§ Problem requirements
Once you reach the line containing "for stochastic processes." in the entries below, write out that line and each one after it down to the line containing "Routledge, Abingdon, UK.", exactly and with nothing added.

*** Begin section ***

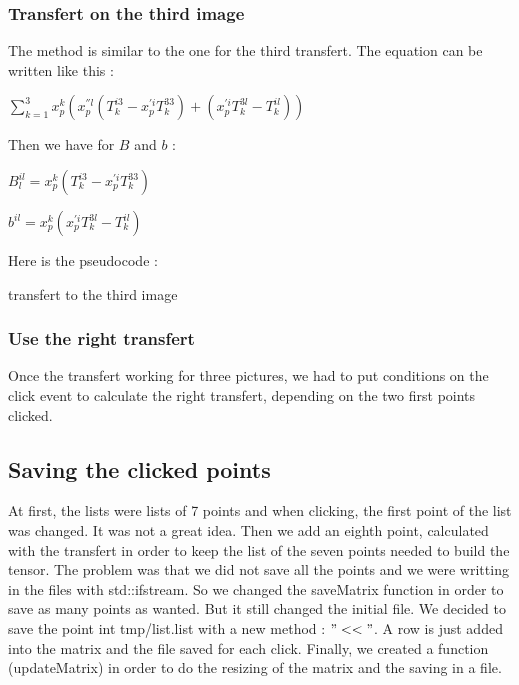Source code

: \documentclass{report}
\begin{document}
\subsubsection{Transfert on the third image}
The method is similar to the one for the third transfert.
The equation can be written like this : 

\begin{center}
 $ \displaystyle { \sum_{k = 1}^{3}} x_{p}^{k}(x_{p}^{''l}(T_{k}^{i3} - x_{p}^{'i}T_{k}^{33}) + ( x_{p}^{'i}T_{k}^{3l} - T_{k}^{il}))$ 
\end{center}

Then we have for $B$ and $b$ :  
\begin{center}
$B_{l}^{il} = x_{p}^{k}(T_{k}^{i3} - x_{p}^{'i}T_{k}^{33})$
\end{center}
\begin{center}
$b^{il} = x_{p}^{k}(x_{p}^{'i}T_{k}^{3l} - T_{k}^{il})$
\end{center}

Here is the pseudocode : 
\begin{algorithm}
\SetLine
\caption{transfert to the third image}
\SetLine
{}
\end{algorithm}
\subsubsection{Use the right transfert}
Once the transfert working for three pictures, we had to put conditions on the click event to calculate the right transfert, depending on the two first points clicked.  

 
\textcolor{subtitle}{\subsection{Saving the clicked points}}
At first, the lists were lists of 7 points and when clicking, the first point of the list was changed. It was not a great idea. 
Then we add an eighth point, calculated with the transfert in order to keep the list of the seven points needed to build the tensor. The problem was that we did not save all the points and we were writting in the files with std::ifstream. So we changed the saveMatrix function in order to save as many points as wanted. But it still changed the initial file. 
We decided to save the point int tmp/list.list with a new method : $" << "$. A row is just added into the matrix and the file saved for each click. 
Finally, we created a function (updateMatrix) in order to do the resizing of the matrix and the saving in a file. 
\end{document}
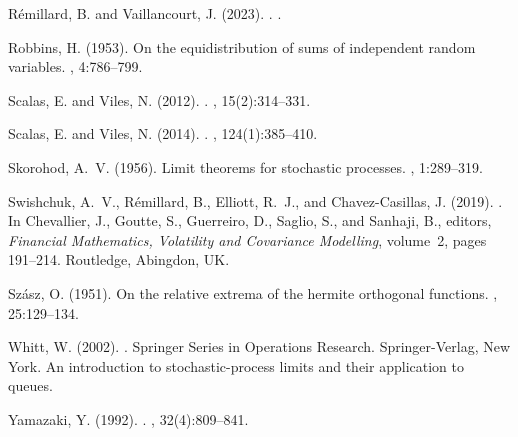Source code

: \documentclass[final]{amsart}
\theoremstyle{definition}
\numberwithin{equation}{section}
\begin{document}
\begin{thebibliography}{}
Rémillard, B. and Vaillancourt, J. (2023).
.
.

Robbins, H. (1953).
\newblock On the equidistribution of sums of independent random variables.
, 4:786--799.

Scalas, E. and Viles, N. (2012).
.
, 15(2):314--331.

Scalas, E. and Viles, N. (2014).
.
, 124(1):385--410.

Skorohod, A.~V. (1956).
\newblock Limit theorems for stochastic processes.
, 1:289--319.

Swishchuk, A.~V., Rémillard, B., Elliott, R.~J., and Chavez-Casillas, J.
  (2019).
.
\newblock In Chevallier, J., Goutte, S., Guerreiro, D., Saglio, S., and
  Sanhaji, B., editors, {\em Financial Mathematics, Volatility and Covariance
  Modelling}, volume~2, pages 191--214. Routledge, Abingdon, UK.

Sz\'asz, O. (1951).
\newblock On the relative extrema of the hermite orthogonal functions.
, 25:129--134.

Whitt, W. (2002).
.
\newblock Springer Series in Operations Research. Springer-Verlag, New York.
\newblock An introduction to stochastic-process limits and their application to
  queues.

Yamazaki, Y. (1992).
.
, 32(4):809--841.

\end{thebibliography}
\end{document}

*** End section ***

§ Answer
\newblock Limit theorems for stochastic processes.
, 1:289--319.

Swishchuk, A.~V., Rémillard, B., Elliott, R.~J., and Chavez-Casillas, J.
  (2019).
.
\newblock In Chevallier, J., Goutte, S., Guerreiro, D., Saglio, S., and
  Sanhaji, B., editors, {\em Financial Mathematics, Volatility and Covariance
  Modelling}, volume~2, pages 191--214. Routledge, Abingdon, UK.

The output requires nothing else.